Byman only lived in Colorado for five years, but the early 1970s mark one of the most dominant stretches by any amateur in state history. And at the time, Byman was just 16-18 years old. In 1971, ’72 and ’73, Byman won the Colorado Golf Association’s State Stroke Play title. To this day, only he and Hale Irwin have won the prestigious event three straight years.
But that was just the beginning for Byman, who was a regular at Flatirons Golf Course. In 1972, in addition to claiming the Stroke Play title, he won the U.S. Junior Amateur as a 17-year-old, defeating Scott Simpson in the final. He also qualified for the U.S. Open, becoming the youngest player in that year’s field at Pebble Beach. To the best of Byman’s recollection, he won all but two or three of the roughly 15 tournaments he played in 1972.
“1972 was incredible year for me; I played some of the best golf of my life,” he said. “I don’t know if the game can ever get any simpler than it was in 1972. I always tried to get back to that simplicity I had as a kid.”
But Byman wasn’t done with his Colorado accomplishments.
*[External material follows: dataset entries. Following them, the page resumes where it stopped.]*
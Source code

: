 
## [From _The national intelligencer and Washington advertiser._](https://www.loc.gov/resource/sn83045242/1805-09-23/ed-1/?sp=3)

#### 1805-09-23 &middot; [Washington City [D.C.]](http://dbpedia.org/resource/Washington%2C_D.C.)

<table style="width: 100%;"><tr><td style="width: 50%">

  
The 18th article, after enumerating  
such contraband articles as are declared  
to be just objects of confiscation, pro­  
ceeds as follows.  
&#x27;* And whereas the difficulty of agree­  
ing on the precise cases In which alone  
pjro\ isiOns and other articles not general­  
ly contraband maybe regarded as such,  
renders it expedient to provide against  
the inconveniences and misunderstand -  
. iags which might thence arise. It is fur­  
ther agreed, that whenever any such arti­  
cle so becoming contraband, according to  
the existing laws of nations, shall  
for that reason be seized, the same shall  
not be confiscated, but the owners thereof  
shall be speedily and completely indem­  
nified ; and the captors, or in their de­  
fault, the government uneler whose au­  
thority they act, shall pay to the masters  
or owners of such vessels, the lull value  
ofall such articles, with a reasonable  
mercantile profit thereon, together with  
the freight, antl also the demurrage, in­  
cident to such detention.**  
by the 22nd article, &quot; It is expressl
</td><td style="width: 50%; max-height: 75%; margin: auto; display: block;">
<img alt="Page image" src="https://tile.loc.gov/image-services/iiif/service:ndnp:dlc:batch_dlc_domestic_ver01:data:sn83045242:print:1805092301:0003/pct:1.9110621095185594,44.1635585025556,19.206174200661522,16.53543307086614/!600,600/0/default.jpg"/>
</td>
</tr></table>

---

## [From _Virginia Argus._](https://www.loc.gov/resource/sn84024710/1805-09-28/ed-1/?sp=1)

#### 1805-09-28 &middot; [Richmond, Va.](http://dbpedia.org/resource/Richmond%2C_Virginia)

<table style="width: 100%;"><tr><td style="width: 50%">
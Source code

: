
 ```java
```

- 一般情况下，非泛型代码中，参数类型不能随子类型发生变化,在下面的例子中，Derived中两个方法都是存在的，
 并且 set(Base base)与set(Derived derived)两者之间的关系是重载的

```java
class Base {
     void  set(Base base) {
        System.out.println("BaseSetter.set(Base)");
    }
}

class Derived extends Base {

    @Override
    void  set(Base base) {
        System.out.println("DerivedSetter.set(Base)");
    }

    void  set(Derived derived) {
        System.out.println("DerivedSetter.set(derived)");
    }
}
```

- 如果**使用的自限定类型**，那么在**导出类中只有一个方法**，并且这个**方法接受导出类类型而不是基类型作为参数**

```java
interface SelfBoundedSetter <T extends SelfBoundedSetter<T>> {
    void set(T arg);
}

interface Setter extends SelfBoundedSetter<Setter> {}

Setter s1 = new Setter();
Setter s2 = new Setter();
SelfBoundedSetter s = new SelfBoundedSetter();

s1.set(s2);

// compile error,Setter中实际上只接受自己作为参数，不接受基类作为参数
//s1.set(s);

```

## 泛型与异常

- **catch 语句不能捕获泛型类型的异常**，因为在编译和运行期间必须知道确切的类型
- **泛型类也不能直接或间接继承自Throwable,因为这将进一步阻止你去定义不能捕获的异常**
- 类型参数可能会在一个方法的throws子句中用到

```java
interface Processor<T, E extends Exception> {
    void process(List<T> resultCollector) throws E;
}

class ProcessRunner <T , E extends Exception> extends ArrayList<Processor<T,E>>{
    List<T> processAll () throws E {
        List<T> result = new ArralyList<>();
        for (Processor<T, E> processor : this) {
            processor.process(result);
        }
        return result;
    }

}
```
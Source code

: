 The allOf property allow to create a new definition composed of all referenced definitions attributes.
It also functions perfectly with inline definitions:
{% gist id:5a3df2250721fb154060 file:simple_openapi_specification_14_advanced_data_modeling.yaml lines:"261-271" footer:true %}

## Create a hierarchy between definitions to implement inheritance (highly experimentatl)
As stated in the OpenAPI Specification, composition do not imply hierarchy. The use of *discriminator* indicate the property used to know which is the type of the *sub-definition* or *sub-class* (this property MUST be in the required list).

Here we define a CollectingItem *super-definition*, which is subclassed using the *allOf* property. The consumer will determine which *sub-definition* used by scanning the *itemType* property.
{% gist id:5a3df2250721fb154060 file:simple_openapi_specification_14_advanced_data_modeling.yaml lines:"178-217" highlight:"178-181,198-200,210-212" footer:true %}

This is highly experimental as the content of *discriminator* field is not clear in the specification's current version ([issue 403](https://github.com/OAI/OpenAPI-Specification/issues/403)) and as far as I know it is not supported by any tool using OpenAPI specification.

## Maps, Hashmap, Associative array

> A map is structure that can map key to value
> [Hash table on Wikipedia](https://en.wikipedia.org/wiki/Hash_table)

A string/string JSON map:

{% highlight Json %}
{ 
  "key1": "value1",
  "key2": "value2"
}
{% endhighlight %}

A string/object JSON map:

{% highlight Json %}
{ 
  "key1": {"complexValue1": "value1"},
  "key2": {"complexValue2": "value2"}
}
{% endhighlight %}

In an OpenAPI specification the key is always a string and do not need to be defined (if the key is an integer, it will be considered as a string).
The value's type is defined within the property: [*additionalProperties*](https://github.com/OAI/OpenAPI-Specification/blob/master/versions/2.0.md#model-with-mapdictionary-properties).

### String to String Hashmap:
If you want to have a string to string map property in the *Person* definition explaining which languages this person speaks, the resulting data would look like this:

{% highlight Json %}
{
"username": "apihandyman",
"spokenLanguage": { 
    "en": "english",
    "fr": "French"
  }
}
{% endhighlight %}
In 1973, in addition to winning the State Stroke Play, he claimed the Colorado high school title and led Fairview to the team championship.
After leaving Colorado in 1973, Byman played collegiately for Wake Forest, helping the Demon Deacons win NCAA titles in both 1974 and ’75. Roughly a quarter-century later, that mid-1970 Wake Forest squad, which also included Curtis Strange and Jay Haas, was proclaimed “the best college (golf) team ever” by Golf World magazine. At Wake Forest, Byman was a three-time All-American (second team twice and third team once).
As a touring professional, Byman had some success both in the U.S. and overseas. His biggest win came in 1979 at the Bay Hill Citrus Classic on the PGA Tour. He also claimed titles in five national opens internationally.
Since 1987, Byman has focused primarily on golf instruction.